GIVEN ENTRIES →

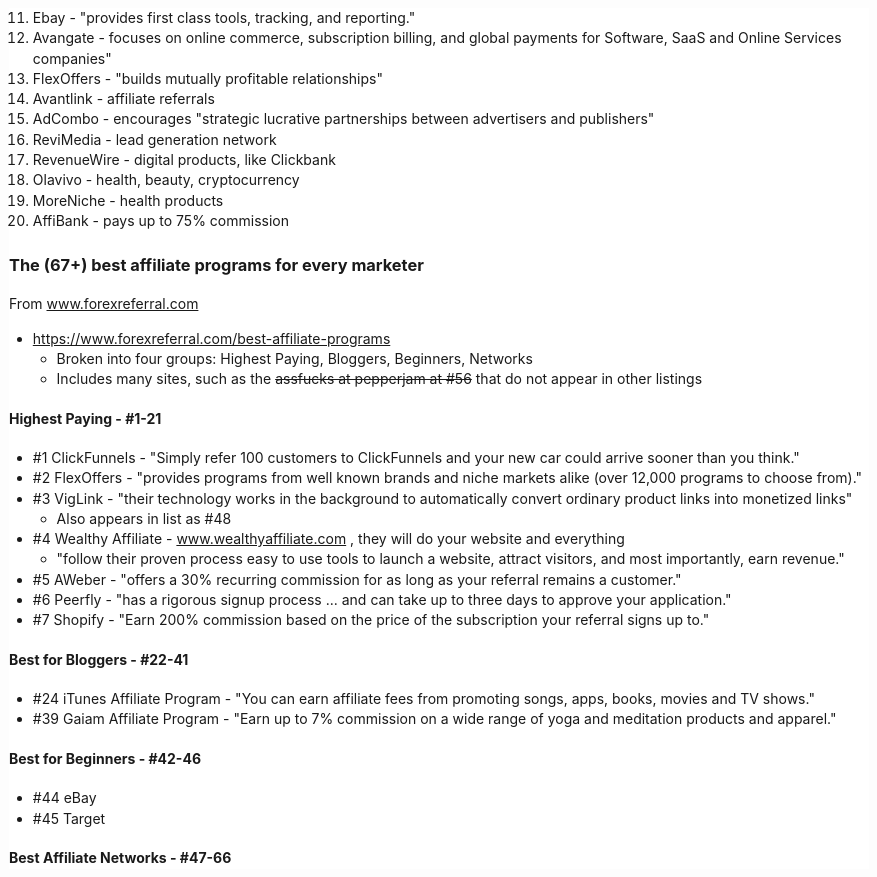 11. Ebay - "provides first class tools, tracking, and reporting."
12. Avangate - focuses on online commerce, subscription billing, and global payments for Software, SaaS and Online Services companies"
13. FlexOffers - "builds mutually profitable relationships"
14. Avantlink - affiliate referrals
15. AdCombo - encourages "strategic lucrative partnerships between advertisers and publishers"
16. ReviMedia - lead generation network
17. RevenueWire - digital products, like Clickbank
18. Olavivo - health, beauty, cryptocurrency
19. MoreNiche - health products
20. AffiBank - pays up to 75% commission


### The (67+) best affiliate programs for every marketer

From www.forexreferral.com

- https://www.forexreferral.com/best-affiliate-programs
  - Broken into four groups: Highest Paying, Bloggers, Beginners, Networks
  - Includes many sites, such as the ~~assfucks at pepperjam at #56~~ that do not appear in other listings

#### Highest Paying - #1-21

- #1 ClickFunnels - "Simply refer 100 customers to ClickFunnels  and your new car could arrive sooner than you think."
- #2 FlexOffers - "provides programs from well known brands and niche markets alike (over 12,000 programs to choose from)."
- #3 VigLink - "their technology works in the background to automatically convert ordinary product links into monetized links"
  - Also appears in list as #48
- #4 Wealthy Affiliate - www.wealthyaffiliate.com , they will do your website and everything
  - "follow their proven process easy to use tools to launch a website, attract visitors, and most importantly, earn revenue."
- #5 AWeber - "offers a 30% recurring commission for as long as your referral remains a customer."
- #6 Peerfly - "has a rigorous signup process ... and can take up to three days to approve your application."
- #7 Shopify - "Earn 200% commission based on the price of the subscription your referral signs up to."

#### Best for Bloggers - #22-41

- #24 iTunes Affiliate Program - "You can earn affiliate fees from promoting  songs, apps, books, movies and TV shows."
- #39 Gaiam Affiliate Program - "Earn up to 7% commission on a wide range of yoga and meditation products and apparel."

#### Best for Beginners - #42-46

- #44 eBay
- #45 Target

#### Best Affiliate Networks - #47-66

WHAT THE TASK ASKS → Above are the records; print exactly the lines from the line with "From www.forexreferral.com" to the line with "- #6 Peerfly", including both, and nothing else.

EXERCISE RESPONSE →
From www.forexreferral.com

- https://www.forexreferral.com/best-affiliate-programs
  - Broken into four groups: Highest Paying, Bloggers, Beginners, Networks
  - Includes many sites, such as the ~~assfucks at pepperjam at #56~~ that do not appear in other listings

#### Highest Paying - #1-21

- #1 ClickFunnels - "Simply refer 100 customers to ClickFunnels  and your new car could arrive sooner than you think."
- #2 FlexOffers - "provides programs from well known brands and niche markets alike (over 12,000 programs to choose from)."
- #3 VigLink - "their technology works in the background to automatically convert ordinary product links into monetized links"
  - Also appears in list as #48
- #4 Wealthy Affiliate - www.wealthyaffiliate.com , they will do your website and everything
  - "follow their proven process easy to use tools to launch a website, attract visitors, and most importantly, earn revenue."
- #5 AWeber - "offers a 30% recurring commission for as long as your referral remains a customer."
- #6 Peerfly - "has a rigorous signup process ... and can take up to three days to approve your application."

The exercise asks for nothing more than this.